Exercise details ->
Copy each line of the records below that has "describes" in it.

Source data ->
⟨

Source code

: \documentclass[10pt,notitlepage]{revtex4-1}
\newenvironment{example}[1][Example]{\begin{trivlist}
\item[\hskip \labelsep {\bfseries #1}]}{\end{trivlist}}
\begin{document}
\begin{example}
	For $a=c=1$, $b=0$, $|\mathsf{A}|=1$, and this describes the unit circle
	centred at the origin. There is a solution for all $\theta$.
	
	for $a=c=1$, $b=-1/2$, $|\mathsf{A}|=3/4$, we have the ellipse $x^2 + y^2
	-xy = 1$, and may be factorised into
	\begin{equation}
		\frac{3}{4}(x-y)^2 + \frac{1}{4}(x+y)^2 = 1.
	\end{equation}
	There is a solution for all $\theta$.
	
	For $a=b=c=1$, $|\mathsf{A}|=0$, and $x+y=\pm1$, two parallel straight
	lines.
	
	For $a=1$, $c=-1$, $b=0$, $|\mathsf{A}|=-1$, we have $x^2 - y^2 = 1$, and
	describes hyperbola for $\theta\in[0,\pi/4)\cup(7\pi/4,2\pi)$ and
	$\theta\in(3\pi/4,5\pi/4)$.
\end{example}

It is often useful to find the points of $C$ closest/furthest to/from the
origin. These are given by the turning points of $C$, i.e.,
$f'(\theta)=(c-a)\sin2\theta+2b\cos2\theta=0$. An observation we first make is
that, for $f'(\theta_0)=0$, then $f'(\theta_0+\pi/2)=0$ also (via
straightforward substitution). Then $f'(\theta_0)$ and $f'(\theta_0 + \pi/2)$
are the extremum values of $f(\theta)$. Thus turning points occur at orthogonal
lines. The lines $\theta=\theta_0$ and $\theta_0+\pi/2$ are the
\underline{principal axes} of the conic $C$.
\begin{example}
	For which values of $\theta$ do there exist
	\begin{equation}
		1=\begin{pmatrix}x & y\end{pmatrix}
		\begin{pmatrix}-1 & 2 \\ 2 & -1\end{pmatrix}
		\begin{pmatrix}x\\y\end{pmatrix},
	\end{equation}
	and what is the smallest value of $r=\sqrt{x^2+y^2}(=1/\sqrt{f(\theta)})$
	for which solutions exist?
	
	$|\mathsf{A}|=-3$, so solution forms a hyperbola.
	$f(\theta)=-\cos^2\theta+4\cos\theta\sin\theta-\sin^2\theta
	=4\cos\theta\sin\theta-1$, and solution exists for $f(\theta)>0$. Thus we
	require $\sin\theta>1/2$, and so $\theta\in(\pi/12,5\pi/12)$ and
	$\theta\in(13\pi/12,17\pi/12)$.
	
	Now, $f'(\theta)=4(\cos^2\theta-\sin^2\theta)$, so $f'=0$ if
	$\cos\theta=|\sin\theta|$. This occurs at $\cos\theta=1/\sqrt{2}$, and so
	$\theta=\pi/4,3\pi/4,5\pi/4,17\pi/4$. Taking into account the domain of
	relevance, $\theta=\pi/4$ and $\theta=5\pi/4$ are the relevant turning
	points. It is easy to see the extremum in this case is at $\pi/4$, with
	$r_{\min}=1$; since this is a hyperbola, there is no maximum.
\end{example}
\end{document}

⟩

Worked solution ->
	For $a=c=1$, $b=0$, $|\mathsf{A}|=1$, and this describes the unit circle
	describes hyperbola for $\theta\in[0,\pi/4)\cup(7\pi/4,2\pi)$ and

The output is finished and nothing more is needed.